### About this task
Reproduce, exactly and in full, only the lines below from the one containing "The model takes" through the one containing "the training(a lot))".

• • • • •

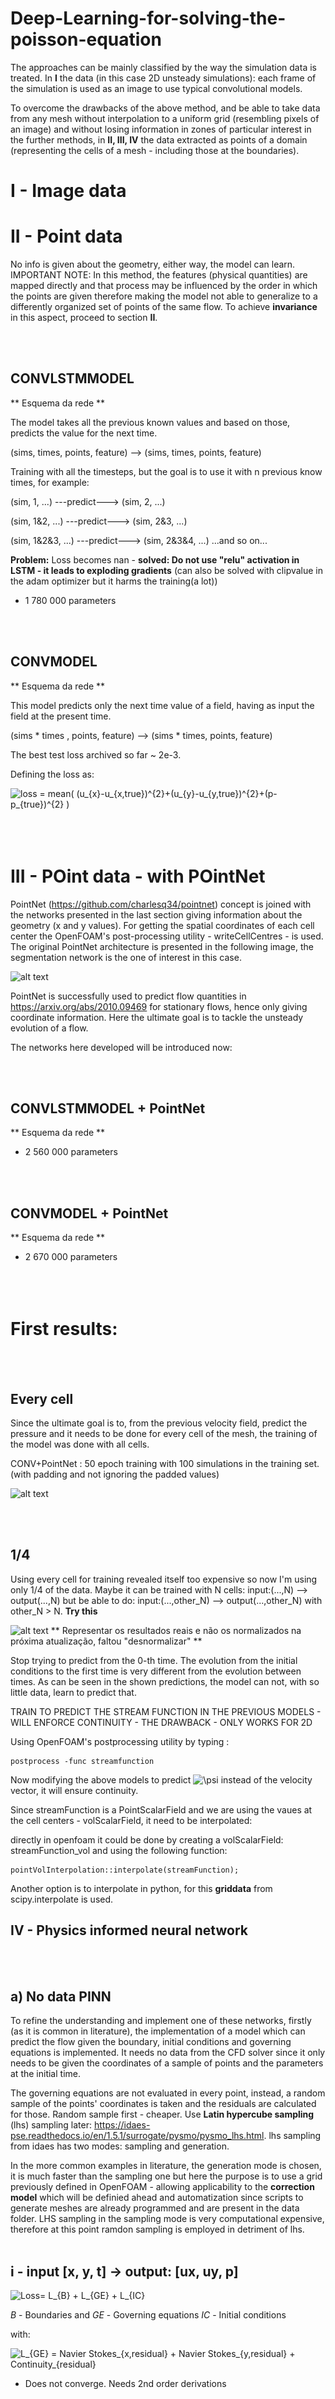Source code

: # Deep-Learning-for-solving-the-poisson-equation

The approaches can be mainly classified by the way the simulation data is treated.
In **I** the data (in this case 2D unsteady simulations): each frame of the simulation is used as an image to use typical convolutional models.

To overcome the drawbacks of the above method, and be able to take data from any mesh without interpolation to a uniform grid (resembling pixels of an image) and without losing information in zones of particular interest in the further methods, in **II, III, IV** the data extracted as points of a domain (representing the cells of a mesh - including those at the boundaries).

# I - Image data

# II - Point data

No info is given about the geometry, either way, the model can learn. 
IMPORTANT NOTE: In this method, the features (physical quantities) are mapped directly and that process may be influenced by the order in which the points are given therefore making the model not able to generalize to a differently organized set of points of the same flow. To achieve **invariance** in this aspect, proceed to section **II**. 

<br/><br/> 

## CONVLSTMMODEL 

** Esquema da rede **

The model takes all the previous known values and based on those, predicts the value for the next time. 

(sims, times, points, feature) --> (sims, times, points, feature)

Training with all the timesteps, but the goal is to use it with n previous know times, for example:

(sim, 1, ...) ---predict---> (sim, 2, ...) 

(sim, 1&2, ...) ---predict---> (sim, 2&3, ...)

(sim, 1&2&3, ...) ---predict---> (sim, 2&3&4, ...) ...and so on...

**Problem:**  Loss becomes nan - **solved: Do not use "relu" activation in LSTM - it leads to exploding gradients** (can also be solved with clipvalue in the adam optimizer but it harms the training(a lot))

- 1 780 000 parameters

<br/><br/> 

## CONVMODEL 

** Esquema da rede **

This model predicts only the next time value of a field, having as input the field at the present time.

(sims * times , points, feature) --> (sims * times, points, feature)

The best test loss archived so far ~ 2e-3.   

Defining the loss as:

<img src="https://latex.codecogs.com/svg.image?loss&space;=&space;mean(&space;(u_{x}-u_{x,true})^{2}&plus;(u_{y}-u_{y,true})^{2}&plus;(p-p_{true})^{2}&space;)" title="loss = mean( (u_{x}-u_{x,true})^{2}+(u_{y}-u_{y,true})^{2}+(p-p_{true})^{2} )" />
<br/><br/> 
<br/><br/> 

# III -  POint data - with POintNet

PointNet (https://github.com/charlesq34/pointnet) concept is joined with the networks presented in the last section giving information about the geometry (x and y values). For getting the spatial coordinates of each cell center the OpenFOAM's post-processing utility - writeCellCentres - is used. The original PointNet architecture is presented in the following image, the segmentation network is the one of interest in this case.

![alt text](http://stanford.edu/~rqi/pointnet/images/pointnet.jpg)

PointNet is successfully used to predict flow quantities in https://arxiv.org/abs/2010.09469 for stationary flows, hence only giving coordinate information. Here the ultimate goal is to tackle the unsteady evolution of a flow.

The networks here developed will be introduced now:

<br/><br/> 

## CONVLSTMMODEL + PointNet 

** Esquema da rede **

- 2 560 000 parameters

<br/><br/> 

## CONVMODEL + PointNet 

** Esquema da rede **

- 2 670 000 parameters
<br/><br/> 
<br/><br/> 

# First results: 

<br/><br/> 
## Every cell

Since the ultimate goal is to, from the previous velocity field, predict the pressure and it needs to be done for every cell of the mesh, the training of the model was done with all cells. 

CONV+PointNet : 50 epoch training with 100 simulations in the training set. (with padding and not ignoring the padded values)

![alt text](https://github.com/pauloacs/Deep-Learning-for-solving-the-poisson-equation/blob/main/ux_movie.gif)

<br/><br/> 

## 1/4 

Using every cell for training revealed itself too expensive so now I'm using only 1/4 of the data. 
Maybe it can be trained with N cells:  input:(...,N) --> output(...,N) but be able to do:  input:(...,other_N) --> output(...,other_N) with other_N > N. **Try this**

![alt text](https://github.com/pauloacs/Deep-Learning-for-solving-the-poisson-equation/blob/main/images/ux_movie%20(1).gif)
**  Representar os resultados reais e não os normalizados na próxima atualização, faltou "desnormalizar" ** 

Stop trying to predict from the 0-th time. The evolution from the initial conditions to the first time is very different from the evolution between times. As can be seen in the shown predictions, the model can not, with so little data, learn to predict that.




TRAIN TO PREDICT THE STREAM FUNCTION IN THE PREVIOUS MODELS - WILL ENFORCE CONTINUITY -
THE DRAWBACK - ONLY WORKS FOR 2D


Using OpenFOAM's postprocessing utility by typing : 

```
postprocess -func streamfunction 
```

Now modifying the above models to predict <img src="https://latex.codecogs.com/svg.image?\psi&space;" title="\psi " /> instead of the velocity vector, it will ensure continuity.

Since streamFunction is a PointScalarField and we are using the vaues at the cell centers - volScalarField, it need to be interpolated:

directly in openfoam it could be done by creating a volScalarField: streamFunction_vol and using the following function:

```
pointVolInterpolation::interpolate(streamFunction);
```
Another option is to interpolate in python, for this **griddata** from scipy.interpolate is used. 

## IV - Physics informed neural network

<br/><br/> 


## a) No data PINN

To refine the understanding and implement one of these networks, firstly (as it is common in literature), the implementation of a model which can predict the flow given the boundary, initial conditions and governing equations is implemented. It needs no data from the CFD solver since it only needs to be given the coordinates of a sample of points and the parameters at the initial time. 

The governing equations are not evaluated in every point, instead, a random sample of the points' coordinates is taken and the residuals are calculated for those. 
Random sample first - cheaper. 
Use **Latin hypercube sampling** (lhs) sampling later: https://idaes-pse.readthedocs.io/en/1.5.1/surrogate/pysmo/pysmo_lhs.html. lhs sampling from idaes has two modes: sampling and generation. 

In the more common examples in literature, the generation mode is chosen, it is much faster than the sampling one but here the purpose is to use a grid previously defined in OpenFOAM - allowing applicability to the **correction model** which will be definied ahead and automatization since scripts to generate meshes are already programmed and are present in the data folder. LHS sampling in the sampling mode is very computational expensive, therefore at this point ramdon sampling is employed in detriment of lhs. 
<br/><br/> 

## i - input [x, y, t] -> output: [ux, uy, p]

<img src="https://latex.codecogs.com/svg.image?&space;&space;&space;&space;&space;&space;&space;Loss=&space;L_{B}&space;&plus;&space;L_{GE};&space;&plus;&space;L_{IC}" title=" Loss= L_{B} + L_{GE} + L_{IC} " />

*B* - Boundaries and *GE* - Governing equations *IC* - Initial conditions

with: 

<img src="https://latex.codecogs.com/svg.image?L_{GE}&space;=&space;Navier&space;Stokes_{x,residual}&space;&plus;&space;Navier&space;Stokes_{y,residual}&space;&plus;&space;Continuity_{residual}" title="L_{GE} = Navier Stokes_{x,residual} + Navier Stokes_{y,residual} + Continuity_{residual}" />

- Does not converge. Needs 2nd order derivations

<br/><br/> 
<br/><br/> 

## ii - input [x, y, t] -> output: [<img src="https://latex.codecogs.com/svg.image?\psi&space;" title="\psi " />, p]

Ux and Uy are derived from <img src="https://latex.codecogs.com/svg.image?\psi&space;" title="\psi " />:

<img src="https://latex.codecogs.com/svg.image?u_{x}=\frac{\partial&space;\psi&space;}{\partial&space;y}&space;\quad&space;\quad&space;&space;u_{y}=-\frac{\partial&space;\psi&space;}{\partial&space;x}" title="u_{x}=\frac{\partial \psi }{\partial y} \quad \quad u_{y}=-\frac{\partial \psi }{\partial x}" />

The stream function enforces continuity since:

<img src="https://latex.codecogs.com/svg.image?\frac{\partial&space;u_{x}}{\partial&space;x}&space;&plus;&space;\frac{\partial&space;u_{y}}{\partial&space;y}=\frac{\partial&space;}{\partial&space;x}\left&space;(&space;\frac{\partial&space;\psi}{\partial&space;x}&space;\right&space;)&space;&plus;&space;\frac{\partial&space;}{\partial&space;y}\left&space;(-&space;\frac{\partial&space;\psi}{\partial&space;x}&space;\right&space;)&space;=0" title="\frac{\partial u_{x}}{\partial x} + \frac{\partial u_{y}}{\partial y}=\frac{\partial }{\partial x}\left ( \frac{\partial \psi}{\partial x} \right ) + \frac{\partial }{\partial y}\left (- \frac{\partial \psi}{\partial x} \right ) =0" />

<img src="https://latex.codecogs.com/svg.image?&space;&space;&space;&space;&space;&space;&space;Loss=&space;L_{B}&space;&plus;&space;L_{GE};&space;&plus;&space;L_{IC}" title=" Loss= L_{B} + L_{GE} + L_{IC} " />

*B* - Boundaries and *GE* - Governing equations *IC* - Initial conditions

with: 

<img src="https://latex.codecogs.com/svg.image?L_{GE}&space;=&space;Navier&space;Stokes_{x,residual}&space;&plus;&space;Navier&space;Stokes_{y,residual}" title="L_{GE} = Navier Stokes_{x,residual} + Navier Stokes_{y,residual}" />

- Leads to convergence.  Needs 3rd order derivations!


<br/><br/> 
<br/><br/> 

## iii - input [x, y, t] -> output: [<img src="https://latex.codecogs.com/svg.image?\psi&space;" title="\psi " />, p, <img src="https://latex.codecogs.com/svg.image?\sigma" title="\sigma" />]

The Cauchy momentum equations are used here:

<img src="https://latex.codecogs.com/svg.image?\frac{\partial&space;\textbf{u}}{\partial&space;t}&space;&plus;&space;\left&space;(&space;\textbf{u}&space;\cdot&space;\nabla&space;\right&space;)\cdot&space;\textbf{u}&space;=&space;\nabla&space;\mathbf{\sigma^{*}}&space;" title="\frac{\partial \textbf{u}}{\partial t} + \left ( \textbf{u} \cdot \nabla \right )\cdot \textbf{u} = \nabla \mathbf{\sigma^{*}} " />

with the constitutive equation for incompressible newtonian fluid:

<img src="https://latex.codecogs.com/svg.image?\sigma^{*}&space;=&space;\frac{\sigma}{\rho}&space;=&space;-\frac{p}{\rho}&space;I&space;&plus;\nu&space;(\nabla&space;u&space;&plus;&space;\nabla&space;u^{T})" title="\sigma^{*} = \frac{\sigma}{\rho} = -\frac{p}{\rho} I +\nu (\nabla u + \nabla u^{T})" />

- Leads to convergence.  Needs only 2nd order derivations while ensuring continuity which makes the optimization problem easier. **Higher-order derivations lead to much higher computational and storage costs.** 

Concept from: https://arxiv.org/abs/2002.10558

<img src="https://latex.codecogs.com/svg.image?&space;&space;&space;&space;&space;&space;&space;Loss=&space;L_{B}&space;&plus;&space;L_{GE};&space;&plus;&space;L_{IC}" title=" Loss= L_{B} + L_{GE} + L_{IC} " />

*B* - Boundaries and *GE* - Governing equations *IC* - Initial conditions


<img src="https://latex.codecogs.com/svg.image?L_{GE}&space;=&space;Cauchy_{x,residual}&space;&plus;&space;Cauchy_{y,residual}&space;&plus;&space;Const_{xx,residual}&space;&plus;&space;Const_{xy,residual}&space;&plus;&space;Const_{yy,residual}" title="L_{GE} = Cauchy_{x,residual} + Cauchy_{y,residual} + Const_{xx,residual} + Const_{xy,residual} + Const_{yy,residual}" />

Const being the constitutive equation.

concepts i) and ii) are implemented in their own repositories ( i) https://github.com/maziarraissi/PINNs ii) https://github.com/Raocp/PINN-laminar-flow )  in a similar code using version 1.x of tensorflow and solve the problem with a mesh generated in python (using lhs sampling). 

In this repository those concepts are developed in version 2.x making use of some of its utilities but also programming a costum training loop in order to provide extra flexibility allowing to make use of complex custom functions.

<br/><br/> 
<br/><br/> 


## b) PINN with incorrect values

Since the models have too many parameters, differentiate multiple times, each batch in each epoch becomes prohibitively expensive (and very RAM demanding, crashing the google Colab when using 12,7 GB of RAM). To overcome this, multiple methods are being studied:

## 1 - using a different neural network to refine the result of one of the previous models minimizing the residuals of the governing equations and matching the boundary conditions 

- not knowing the true values for the values in the interior of the domain. Using adam optimization but also L-BFGS as in https://github.com/maziarraissi/PINNs .

The loss is defined as:

<img src="https://latex.codecogs.com/svg.image?&space;&space;&space;&space;&space;&space;&space;Loss=&space;L_{B}&space;&plus;&space;L_{GE};&space;&plus;&space;L_{IC}" title=" Loss= L_{B} + L_{GE} + L_{IC} " />

*B* - Boundaries and *GE* - Governing equations *IC* - Initial conditions

The input coordinates are normalized as :

<img src="https://latex.codecogs.com/svg.image?\phi^{*}&space;=&space;\frac{2&space;\left&space;(&space;&space;\phi&space;-&space;\phi_{min}&space;\right&space;)}{\phi_{max}&space;-&space;\phi_{min}}&space;-&space;1" title="\phi^{*} = \frac{2 \left ( \phi - \phi_{min} \right )}{\phi_{max} - \phi_{min}} - 1" />

<br/><br/> 
<br/><br/> 

Ideas: 

## i- Coordinates as inputs (3 input features) and parameters as outputs having the parameters predicted by the "Convmodel" helping in the training. 

<br/><br/> 
<br/><br/> 

## ii - Coordinates and parameters predicted by the "ConvModel" as inputs (6 input features) - fast to approach the loss of the ConvModel but can overfit in a way hard to overcome. 

<br/><br/> 
<br/><br/> 

## iii - Correction network 

![alt text](https://github.com/pauloacs/Deep-Learning-for-solving-the-poisson-equation/blob/main/images/123.jpg)

The layers connecting to the left side of the "add layer" can be thought of as providing an offset to the results provided on the right-hand side.  

version 2:

![alt text](https://github.com/pauloacs/Deep-Learning-for-solving-the-poisson-equation/blob/main/images/123%20(1).jpg)

<br/><br/> 
<br/><br/>
## 2 - retrain the big model (update its parameters) for only one prediction with the loss as defined above.


To do: Test "adaptive activation functions" to speed up training. (https://www.researchgate.net/publication/337511438_Adaptive_activation_functions_accelerate_convergence_in_deep_and_physics-informed_neural_networks)
<br/><br/> 
<br/><br/> 

## TEST OTHER 3D POINTCLOUD FRAMEWORKS:

- PointNET++
- PointConv
- SO-NET
- PSTNET

<br/><br/> 
<br/><br/> 

## Data details

The Navier-Stokes equations for incompressible flow are (neglecting the gravity term):



and can be non-dimensionalized to:

<img src="https://latex.codecogs.com/svg.image?\frac{\partial&space;\textbf{u}^{*}}{\partial&space;x}&plus;\left&space;(&space;\textbf{u}^{*}&space;\cdot&space;{\nabla}^{*}&space;\right&space;)&space;\textbf{u}^{*}&space;=&space;-&space;{\nabla}^{*}&space;{p}^{*}&space;&plus;&space;\frac{1}{Re}&space;{\nabla}^{*^2}&space;\textbf{u}^{*}" title="\frac{\partial \textbf{u}^{*}}{\partial x}+\left ( \textbf{u}^{*} \cdot {\nabla}^{*} \right ) \textbf{u}^{*} = - {\nabla}^{*} {p}^{*} + \frac{1}{Re} {\nabla}^{*^2} \textbf{u}^{*}" />

with  

<img src="https://latex.codecogs.com/svg.image?\mathbf{u}^{*}=&space;\frac{u}{U}&space;&space;\quad&space;\quad&space;t^{*}=\frac{t}{H/U}&space;\quad&space;\quad&space;\mathbf{\nabla}^{*}=H\nabla&space;\quad&space;\quad&space;p^{*}=\frac{p}{\rho&space;U^{2}}&space;\quad&space;\quad&space;Re&space;=&space;\frac{U}{\nu}&space;&space;" title="\mathbf{u}^{*}= \frac{u}{U} \quad \quad t^{*}=\frac{t}{H/U} \quad \quad \mathbf{\nabla}^{*}=H\nabla \quad \quad p^{*}=\frac{p}{\rho U^{2}} \quad \quad Re = \frac{U}{\nu} " />

U is the mean velocity (a parabolic profile is implemented at the inlet) fixed at 1. 
H = 1 , nu = 1.51e-4 

1st simulation: squared cylinder 

2nd : squared cylinder  + cylinder + elipses


To increase training performance, the data was further normalized to be in [0-1] range making the pressure (typical bigger value) having the same relevance as the velocity. 

<img src="https://latex.codecogs.com/svg.image?\varphi^{*}&space;=&space;\frac{\varphi&space;-&space;min(\varphi)}{max(\varphi)-&space;min(\varphi)}" title="\varphi^{*} = \frac{\varphi - min(\varphi)}{max(\varphi)- min(\varphi)}" />

where <img src="https://latex.codecogs.com/svg.image?\varphi" title="\varphi" /> is some physical quantity. The max and min values are those of the whole training set. 

As all the simulations do not have the same number of cells, when exporting the data, the data was padded, and since convolutional models do not allow masking, in the loss function the padded values are not accounted for. 


# Create and export simulation data -> details in the data folder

• • • • •

### Output for this task
The model takes all the previous known values and based on those, predicts the value for the next time. 

(sims, times, points, feature) --> (sims, times, points, feature)

Training with all the timesteps, but the goal is to use it with n previous know times, for example:

(sim, 1, ...) ---predict---> (sim, 2, ...) 

(sim, 1&2, ...) ---predict---> (sim, 2&3, ...)

(sim, 1&2&3, ...) ---predict---> (sim, 2&3&4, ...) ...and so on...

**Problem:**  Loss becomes nan - **solved: Do not use "relu" activation in LSTM - it leads to exploding gradients** (can also be solved with clipvalue in the adam optimizer but it harms the training(a lot))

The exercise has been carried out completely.